角界、プロレス界に数多くの伝説を残した男が、波瀾(はらん)万丈の人生に別れを告げた。
北尾さんは立浪部屋に入門し、15歳の1979年春場所で「北尾」のしこ名で初土俵を踏んだ。北勝海、小錦、寺尾らと同じ昭和38(1963)年生まれで「花のサンパチ組」と呼ばれ、日本人離れした199センチの長身と抜群の相撲センスで番付を駆け上がった。
84年秋場所で新入幕、85年九州場所後に大関に昇進。86年夏場所で巨漢の小錦を大技、さば折りでねじ伏せた一番は、今も語り草となっている。同年名古屋場所後に優勝経験がないまま、昭和以降では史上4位のスピード記録(当時)となる22歳11カ月で横綱に昇進。しこ名を「双羽黒」に改名したが、昇進後は故障や不振に苦しんだ。87年12月下旬に立浪親方(元関脇羽黒山)と対立して失踪騒動を起こし、同年大みそかに電撃引退。優勝回数ゼロのまま、24歳の若さで角界を去った。横綱在位8場所は昭和以降2番目の短さ。
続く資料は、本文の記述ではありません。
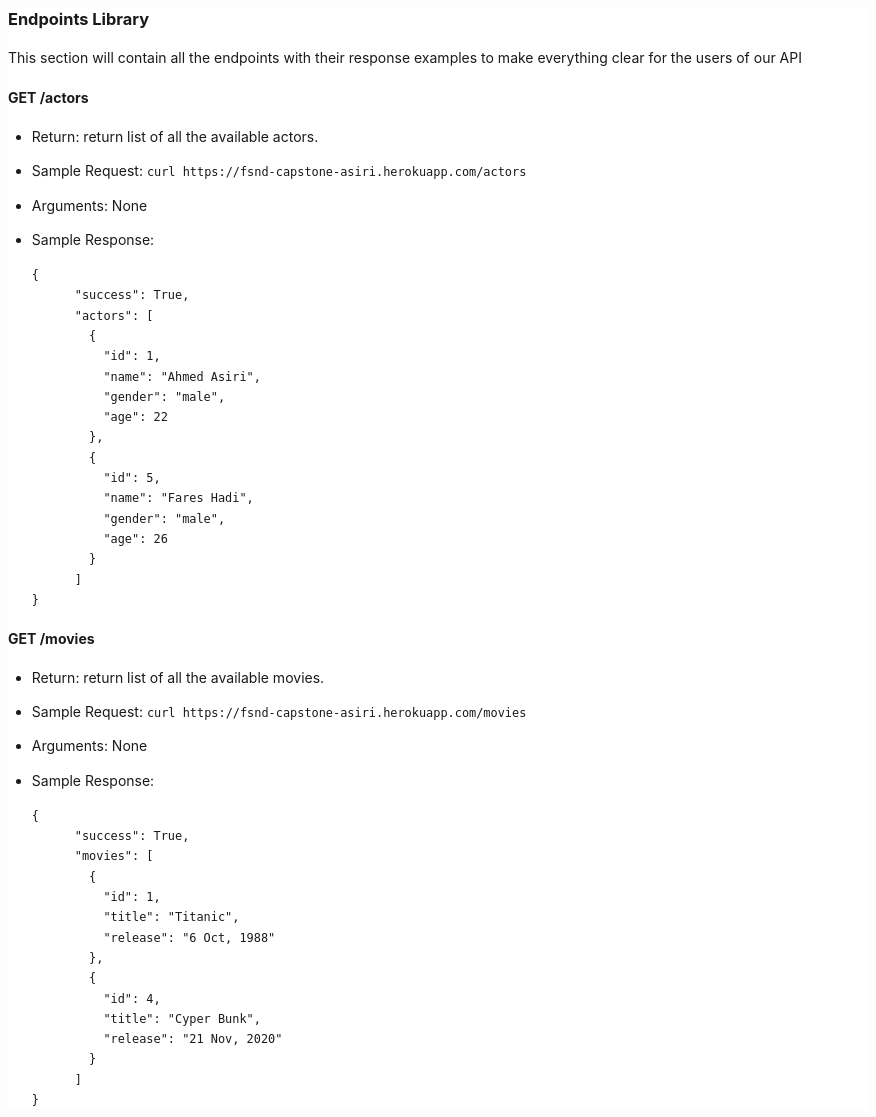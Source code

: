 ### Endpoints Library

This section will contain all the endpoints with their response examples to make everything clear for the users of our API

#### GET /actors

- Return: return list of all the available actors.

- Sample Request: ```curl https://fsnd-capstone-asiri.herokuapp.com/actors```

- Arguments: None

- Sample Response:
    ```
    {
          "success": True,
          "actors": [
            {
              "id": 1,
              "name": "Ahmed Asiri",
              "gender": "male",
              "age": 22
            }, 
            {
              "id": 5,
              "name": "Fares Hadi",
              "gender": "male",
              "age": 26
            }
          ]
    }
    ```
#### GET /movies

- Return: return list of all the available movies.

- Sample Request: ```curl https://fsnd-capstone-asiri.herokuapp.com/movies```

- Arguments: None

- Sample Response:
    ```
    {
          "success": True,
          "movies": [
            {
              "id": 1,
              "title": "Titanic",
              "release": "6 Oct, 1988"
            }, 
            {
              "id": 4,
              "title": "Cyper Bunk",
              "release": "21 Nov, 2020"
            }
          ]
    }
    ```
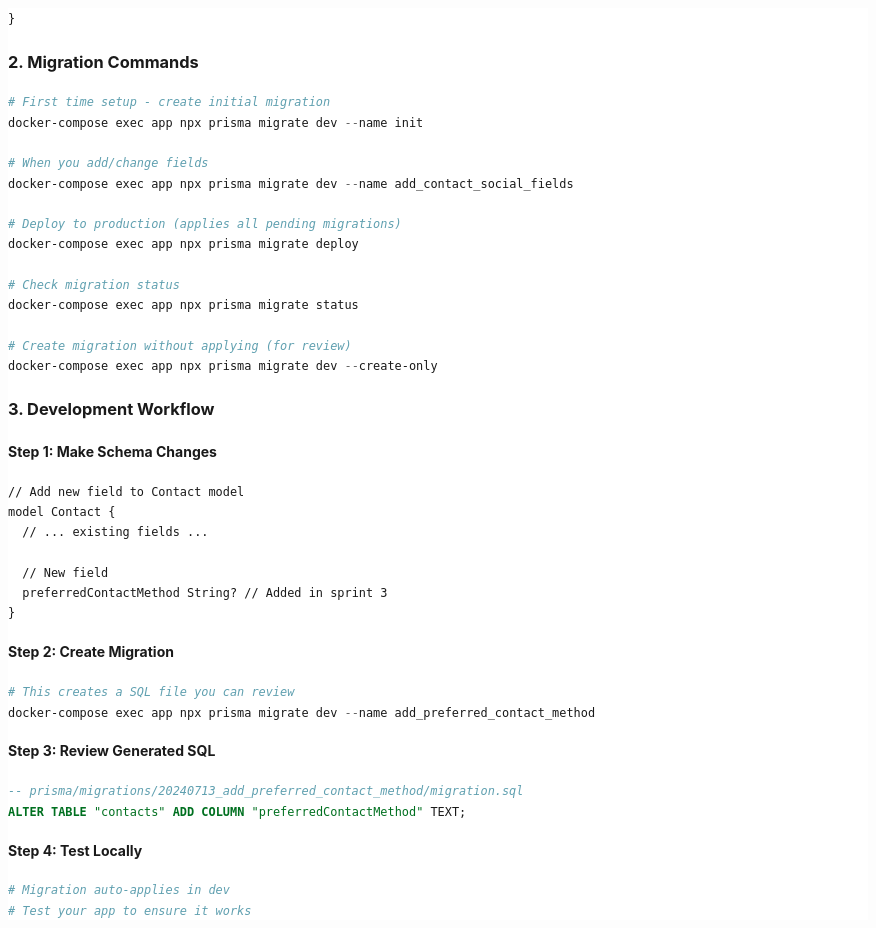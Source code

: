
 ```prisma
}
```

### 2. **Migration Commands**

```powershell
# First time setup - create initial migration
docker-compose exec app npx prisma migrate dev --name init

# When you add/change fields
docker-compose exec app npx prisma migrate dev --name add_contact_social_fields

# Deploy to production (applies all pending migrations)
docker-compose exec app npx prisma migrate deploy

# Check migration status
docker-compose exec app npx prisma migrate status

# Create migration without applying (for review)
docker-compose exec app npx prisma migrate dev --create-only
```

### 3. **Development Workflow**

#### Step 1: Make Schema Changes
```prisma
// Add new field to Contact model
model Contact {
  // ... existing fields ...
  
  // New field
  preferredContactMethod String? // Added in sprint 3
}
```

#### Step 2: Create Migration
```powershell
# This creates a SQL file you can review
docker-compose exec app npx prisma migrate dev --name add_preferred_contact_method
```

#### Step 3: Review Generated SQL
```sql
-- prisma/migrations/20240713_add_preferred_contact_method/migration.sql
ALTER TABLE "contacts" ADD COLUMN "preferredContactMethod" TEXT;
```

#### Step 4: Test Locally
```powershell
# Migration auto-applies in dev
# Test your app to ensure it works
```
スポーツ冒険家として活動した後、プロレスラーに転向。だがまたもトラブルを重ねた。
90年2月10日の新日本プロレス東京ドーム大会でクラッシャー・バンバン・ビガロを相手にデビュー戦勝利も、暴言がもとで約5カ月で新日本プロレスから契約を解除された。続いて参戦したSWSでは、91年4月のジョン・テンタ戦で反則負けとなった後に「八百長野郎」などと問題発言。再び解雇された。
その後は総合格闘家に転向し、PRIDE、UFCなどに参戦。98年5月に引退を表明し、2003年には立浪部屋のアドバイザーに就任し、16年ぶりに角界に復帰した。
余りある才能と破天荒な振る舞い、言動。批判にさらされながらも常にファンを引きつけた希有(けう)な存在が、静かに、55年にわたった生涯の幕を閉じた。